# What does it mean when he digs at me? and crazy head shaking?



## la vie est belle (Dec 1, 2010)

Sometimes when my bun gets hyper he'll run up to me and start digging at my clothing really fast with his little bunny paws, then he'll bite the clothes pretty hard and pull. 

He rarely digs on bare skin, but sometimes he does, then will nip lightly. It doesn't really hurt so I just let him do it. He'll also lick my clothes then nip. What does this mean? 

Also, sometimes when something surprises him he'll shake his head super fast (he doesn't seem scared though). Then he'll stay kind of hyper, and every time I try to touch him he shakes his head and jumps a little (kind of looks like he's about to binky) but sometimes he runs off and hides.


----------



## AngelnSnuffy (Dec 1, 2010)

He's not that old, is he? Sounds like normal youngster and/or hormonal behavior! 

Welcome to the bunny world!:biggrin:


----------



## la vie est belle (Dec 1, 2010)

Haha, really?? He's neutered though. That's funny, he's about 7 months old. 

It doesn't really bother me... it's kind of cute when he digs... when he bites I push his little head away but he just comes back for more haha. but I'm just wondering what this means. Does it mean he likes me? 

With the crazy head shaking thing is it because he's scared?

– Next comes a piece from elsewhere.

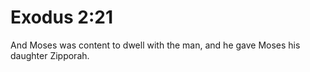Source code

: # Exodus 2:21

And Moses was content to dwell with the man, and he gave Moses his daughter Zipporah.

Sometimes he'll do it before my hand even touches his head... like if he sees me coming in to pet him he'll do the crazy head shake and jump and run off, hah. Sometimes he doesn't though and he just lets me pet him. 


The bunny world is interesting, and confusing haha.


----------



## AngelnSnuffy (Dec 1, 2010)

Head shaking is basically a non binky, ha. Biting and nipping are playing also, but they're way!:X I'm wearing a sweatshirt right now that my first bun nipped at a bunch of times, he did that to me all the time when I held him, esp, he didn't like being held.


----------



## Suz (Dec 1, 2010)

Muppet shakes her head like that constantly. Every morning when I go out to check o her before leaving for work, she is out in her wire cage shaking her head all over the place and running/binky-ing, etc. She's just playful


----------



## jujub793 (Dec 1, 2010)

my Willow does that digging thing to me also. She is about the same age as your bun. i have several holes in my pants where she'll bite after the digging. I wonder if its a good or bad thing also. i will be sitting on the floor with her and she will come up tp me and start digging on me and then she bites on my clothes, but not the skin.....silly wabbit


----------



## luna21 (Dec 1, 2010)

Gizz shakes his head too mid binky...lol I love it, he makes me laugh!!


----------



## elrohwen (Dec 1, 2010)

Sounds normal to me! The headshaking is like a mini binky - when mine are excited they'll binky away when I try to touch them.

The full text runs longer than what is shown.